CHAPITRE VIII

Contrairement à ce que Wildorf croyait, les paroles qu’il venait de prononcer ne provoquèrent ni chez le vieux Gosselet ni chez Berthold la réaction de colère ou d’indignation qu’on pouvait supposer.

La longue figure de l’ancien président parut même se décontracter légèrement.

— Nous allons parler de cela, dit-il avec une espèce de bonhomie indulgente. Attendons d’être dans le bureau de Gosselet…

Ils redescendirent en silence, par l’ascenseur intérieur, jusqu’au vingtième étage.

Lorsqu’ils furent de nouveau dans le bureau du professeur et tous les trois assis dans les fauteuils, Berthold murmura en dévisageant l’inspecteur :

— Ainsi donc, vous ne voulez pas entrer dans le clan des rebelles, mon jeune ami ? Vous vous croyez tenu de respecter votre serment envers un Gouvernement qui, lui, trahit sans scrupule sa mission ?

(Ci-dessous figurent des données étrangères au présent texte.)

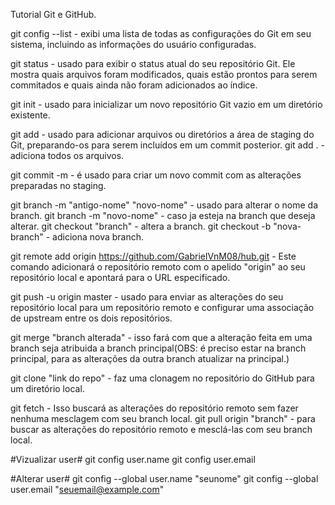 Tutorial Git e GitHub.

git config --list - exibi uma lista de todas as configurações do Git em seu sistema, incluindo as informações do usuário configuradas.

git status - usado para exibir o status atual do seu repositório Git. Ele mostra quais arquivos foram modificados, quais estão prontos para serem commitados e quais ainda não foram adicionados ao índice.

git init - usado para inicializar um novo repositório Git vazio em um diretório existente.

git add - usado para adicionar arquivos ou diretórios a área de staging do Git, preparando-os para serem incluídos em um commit posterior.
git add . - adiciona todos os arquivos.

git commit -m - é usado para criar um novo commit com as alterações preparadas no staging.

git branch -m "antigo-nome" "novo-nome" - usado para alterar o nome da branch.
git branch -m "novo-nome" - caso ja esteja na branch que deseja alterar.
git checkout "branch" - altera a branch.
git checkout -b "nova-branch" - adiciona nova branch.

git remote add origin https://github.com/GabrielVnM08/hub.git - Este comando adicionará o repositório remoto com o apelido "origin" ao seu repositório local e apontará para o URL especificado.

git push -u origin master - usado para enviar as alterações do seu repositório local para um repositório remoto e configurar uma associação de upstream entre os dois repositórios.

git merge "branch alterada" - isso fará com que a alteração feita em uma branch seja atribuida a branch principal(OBS: é preciso estar na branch principal, para as alterações da outra branch atualizar na principal.)

git clone "link do repo" - faz uma clonagem no repositório do GitHub para um diretório local.

git fetch - Isso buscará as alterações do repositório remoto sem fazer nenhuma mesclagem com seu branch local.
git pull origin "branch" - para buscar as alterações do repositório remoto e mesclá-las com seu branch local. 


#Vizualizar user#
git config user.name
git config user.email

#Alterar user#
git config --global user.name "seunome"
git config --global user.email "seuemail@example.com"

— Je n’ai pas à juger le Gouvernement, fit observer Wildorf. Je dois respecter ma parole, un point c’est tout.

— Vous avez peur du châtiment qui guette tout policier déloyal ? s’enquit Gosselet d’un air un peu méprisant. Je crois que la condamnation prévue dans ce cas, si mes renseignements sont exacts, c’est le bagne à vie ?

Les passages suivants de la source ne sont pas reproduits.